Unos pasos procedentes del interior del convento nos sobresaltan. Dos monjas mucho más jóvenes aparecen de improviso por una puerta. Stupiden, en un acto reflejo las encañona con su fusil. –

–¿Qué está ocurriendo aquí, Madre? –preguntan asustadas a la anciana.

–No lo sé. Estos soldados han pedido que les abriese la puerta y lo he  hecho. –

–¿No ve, Madre, que uno de ellos es alemán? –

–No, no lo es. Me lo ha jurado.–

–Chochea usted, Sor Domuda, ahora seguro que nos van a asesinar, o lo que es peor, a arrebatarnos la honra.

–¿Y tú que haces apuntando a dos monjas siervas del Señor en lugar de pegarle un tiro al oficial alemán? – dice una de ellas encarándose con Stupiden

–Escuche– intervengo– los alemanes son ellos. Nos hemos intercambiado los uniformes debido a una historia muy larga de contar y de la que de todas formas no creerían ni una palabra. –

–¿Qué les estás diciendo a estas dos? –

–Cállese, sargento. Intento arreglar este embrollo de monjas y soldados. –

La otra monja jovencita, casi una novicia, comienza a gritar.

–¡Y ahora todos hablan en alemán! ¡Ya podemos darnos por jodidas, hermanas. –

–No adelantemos acontecimientos. Cálmense todas, se lo suplico. Todo tiene una explicación más o menos razonable. Pero lo primero es lo primero. –

Les señalo con mi dedo índice a Türuten que está sentado como un muñeco y debilitado por su herida.

–¿Qué le pasa a este? ¿También es alemán el puto crío o es francés? Llevan ustedes un  lío de uniformes que no hay quien se aclare.–

–¡Sor Domuda! ¿Qué forma de hablar es esa para una monja? – reprendo a la vieja.

–¡La que me sale del higo! – responde con brusquedad. Me deja atónito. No esperaba esta respuesta de la anciana beata.

–No haremos nada sin el permiso de la Madre abadesa. – dice, y luego se dirige a una de las jóvenes. –Avisadla, decidle que tenemos un asunto grave y que debe tomar cartas en el asunto. Para eso es la abadesa ¿No es así? –

La muchacha se retira a la carrera. Oímos sus pasos acelerados alejarse por un corredor.

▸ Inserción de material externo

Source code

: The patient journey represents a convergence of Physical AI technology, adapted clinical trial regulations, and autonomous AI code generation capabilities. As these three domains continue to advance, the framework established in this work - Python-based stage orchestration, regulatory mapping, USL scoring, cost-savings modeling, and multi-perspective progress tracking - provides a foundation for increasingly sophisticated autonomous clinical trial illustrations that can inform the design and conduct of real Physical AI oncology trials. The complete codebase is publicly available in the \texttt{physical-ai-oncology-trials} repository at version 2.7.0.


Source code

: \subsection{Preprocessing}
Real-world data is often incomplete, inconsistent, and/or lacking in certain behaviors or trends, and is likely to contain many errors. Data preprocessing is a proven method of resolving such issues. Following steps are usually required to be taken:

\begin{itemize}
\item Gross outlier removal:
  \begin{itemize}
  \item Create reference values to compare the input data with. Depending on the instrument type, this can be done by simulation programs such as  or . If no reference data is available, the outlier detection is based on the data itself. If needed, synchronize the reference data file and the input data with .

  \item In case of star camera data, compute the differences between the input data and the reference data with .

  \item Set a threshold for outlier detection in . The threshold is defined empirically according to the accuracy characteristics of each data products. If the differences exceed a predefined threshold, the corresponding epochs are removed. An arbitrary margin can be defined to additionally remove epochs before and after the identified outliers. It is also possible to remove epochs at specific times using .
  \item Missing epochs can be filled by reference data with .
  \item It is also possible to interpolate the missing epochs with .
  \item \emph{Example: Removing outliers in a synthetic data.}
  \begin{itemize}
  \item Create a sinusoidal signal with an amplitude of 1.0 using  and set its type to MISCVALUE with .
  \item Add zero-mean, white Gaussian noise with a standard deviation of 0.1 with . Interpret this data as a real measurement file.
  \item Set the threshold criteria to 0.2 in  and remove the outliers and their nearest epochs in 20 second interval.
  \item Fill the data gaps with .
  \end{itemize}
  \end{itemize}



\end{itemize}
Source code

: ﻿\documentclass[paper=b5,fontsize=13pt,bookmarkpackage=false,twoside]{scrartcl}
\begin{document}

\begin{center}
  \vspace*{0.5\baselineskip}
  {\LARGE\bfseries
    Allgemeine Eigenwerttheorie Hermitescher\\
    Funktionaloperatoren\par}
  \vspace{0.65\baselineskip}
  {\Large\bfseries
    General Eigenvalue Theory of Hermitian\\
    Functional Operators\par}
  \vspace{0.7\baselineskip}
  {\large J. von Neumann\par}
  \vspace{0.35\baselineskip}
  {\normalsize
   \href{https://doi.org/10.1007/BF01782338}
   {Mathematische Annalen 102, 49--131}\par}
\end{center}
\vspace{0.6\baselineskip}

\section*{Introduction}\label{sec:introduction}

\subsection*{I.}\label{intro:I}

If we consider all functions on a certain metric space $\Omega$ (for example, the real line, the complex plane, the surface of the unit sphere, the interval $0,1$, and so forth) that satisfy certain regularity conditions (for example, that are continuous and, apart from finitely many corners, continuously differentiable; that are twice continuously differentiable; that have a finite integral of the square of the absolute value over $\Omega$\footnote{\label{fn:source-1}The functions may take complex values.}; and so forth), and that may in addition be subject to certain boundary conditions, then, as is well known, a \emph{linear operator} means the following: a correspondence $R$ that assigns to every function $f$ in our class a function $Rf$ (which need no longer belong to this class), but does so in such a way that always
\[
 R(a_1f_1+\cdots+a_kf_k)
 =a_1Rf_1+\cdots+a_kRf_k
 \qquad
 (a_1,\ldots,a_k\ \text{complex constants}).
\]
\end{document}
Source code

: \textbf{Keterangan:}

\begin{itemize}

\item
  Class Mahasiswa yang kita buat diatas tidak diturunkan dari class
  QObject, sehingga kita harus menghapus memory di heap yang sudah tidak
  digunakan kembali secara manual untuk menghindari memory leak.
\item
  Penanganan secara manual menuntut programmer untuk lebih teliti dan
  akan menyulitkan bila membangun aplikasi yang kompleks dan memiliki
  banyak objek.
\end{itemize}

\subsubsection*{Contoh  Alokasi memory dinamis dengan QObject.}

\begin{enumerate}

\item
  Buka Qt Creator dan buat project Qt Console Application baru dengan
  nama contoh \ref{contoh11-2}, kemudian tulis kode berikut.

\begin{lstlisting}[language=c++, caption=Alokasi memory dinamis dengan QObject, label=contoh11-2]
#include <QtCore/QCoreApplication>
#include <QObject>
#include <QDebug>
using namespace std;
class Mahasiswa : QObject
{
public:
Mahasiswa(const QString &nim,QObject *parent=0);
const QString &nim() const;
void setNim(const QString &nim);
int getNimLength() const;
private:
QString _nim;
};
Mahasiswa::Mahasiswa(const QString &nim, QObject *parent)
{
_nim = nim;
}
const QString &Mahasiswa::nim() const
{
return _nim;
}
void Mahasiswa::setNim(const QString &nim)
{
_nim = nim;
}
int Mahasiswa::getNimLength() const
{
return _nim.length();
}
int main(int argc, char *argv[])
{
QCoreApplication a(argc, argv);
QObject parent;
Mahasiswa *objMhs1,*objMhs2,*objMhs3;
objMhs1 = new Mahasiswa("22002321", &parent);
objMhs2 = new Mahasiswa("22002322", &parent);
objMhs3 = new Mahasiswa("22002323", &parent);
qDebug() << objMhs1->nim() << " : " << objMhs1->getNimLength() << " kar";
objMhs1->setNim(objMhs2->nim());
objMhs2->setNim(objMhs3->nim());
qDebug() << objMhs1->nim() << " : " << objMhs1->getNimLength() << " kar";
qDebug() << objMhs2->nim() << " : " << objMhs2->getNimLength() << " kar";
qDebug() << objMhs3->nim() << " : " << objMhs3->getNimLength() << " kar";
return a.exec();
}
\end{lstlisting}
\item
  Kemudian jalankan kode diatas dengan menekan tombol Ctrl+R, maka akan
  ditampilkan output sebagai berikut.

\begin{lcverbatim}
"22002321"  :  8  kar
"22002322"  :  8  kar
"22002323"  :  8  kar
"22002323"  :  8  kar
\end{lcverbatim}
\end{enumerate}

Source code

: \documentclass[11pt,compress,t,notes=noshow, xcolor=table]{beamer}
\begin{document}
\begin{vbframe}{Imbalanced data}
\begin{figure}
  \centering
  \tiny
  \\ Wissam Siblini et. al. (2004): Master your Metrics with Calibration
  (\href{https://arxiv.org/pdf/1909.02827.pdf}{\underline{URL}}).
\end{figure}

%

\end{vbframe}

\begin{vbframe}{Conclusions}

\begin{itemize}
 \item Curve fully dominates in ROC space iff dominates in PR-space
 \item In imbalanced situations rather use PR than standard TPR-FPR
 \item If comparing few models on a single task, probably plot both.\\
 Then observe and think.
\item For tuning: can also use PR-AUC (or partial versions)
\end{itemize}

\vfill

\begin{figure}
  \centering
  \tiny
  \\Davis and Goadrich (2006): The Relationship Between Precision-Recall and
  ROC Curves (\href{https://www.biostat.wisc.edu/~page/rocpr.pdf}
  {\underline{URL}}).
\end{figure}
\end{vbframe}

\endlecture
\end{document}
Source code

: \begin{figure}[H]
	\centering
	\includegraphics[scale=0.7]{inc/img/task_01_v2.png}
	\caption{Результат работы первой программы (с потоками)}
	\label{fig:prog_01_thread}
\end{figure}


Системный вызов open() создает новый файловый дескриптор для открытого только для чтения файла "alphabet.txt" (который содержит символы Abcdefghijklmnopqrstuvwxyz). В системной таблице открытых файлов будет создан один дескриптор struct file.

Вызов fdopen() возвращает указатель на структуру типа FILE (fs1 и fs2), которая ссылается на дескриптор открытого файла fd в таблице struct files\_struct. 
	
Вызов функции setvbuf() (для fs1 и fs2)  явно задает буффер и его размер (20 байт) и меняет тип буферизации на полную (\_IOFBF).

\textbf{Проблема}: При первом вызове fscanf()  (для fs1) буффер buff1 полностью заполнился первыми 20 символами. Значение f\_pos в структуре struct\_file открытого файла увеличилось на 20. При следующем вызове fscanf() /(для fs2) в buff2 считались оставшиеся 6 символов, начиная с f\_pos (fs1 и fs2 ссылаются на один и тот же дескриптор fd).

–¿Qué hay de mi compañero herido? ¿Le van a socorrer o esperamos al Espíritu Santo para que le recomponga la pierna rota? –

–Esperaremos instrucciones de la Madre Superiora. De momento sólo puedo ofrecerle un vaso de agua. Nada más. –la mujer se acerca con un vaso de cristal lleno de agua que ha llenado directamente del repositorio del agua bendita.

–Preferiría un consomé calentito. Tengo todo el cuerpo helado. – dice Türuten casi en un suspiro.

–¿Qué ha dicho este canijo hijo de Belcebú? – me pregunta la momia.

–Que le está muy agradecido por su hospitalidad. Los alemanes también saben valorar un acto de misericordia. –

Sorprendo a Stupiden mirando fijamente a la otra monjita. Ella también tiene sus ojos clavados en el de este mamarracho. Sus miradas no dicen nada pero lo dicen todo. Me está pareciendo que aquí el único disparo que se va a producir es el del impresentable de Cupido, siempre dispuesto a enredar en las vidas ajenas pero al que no se le conoce novia alguna.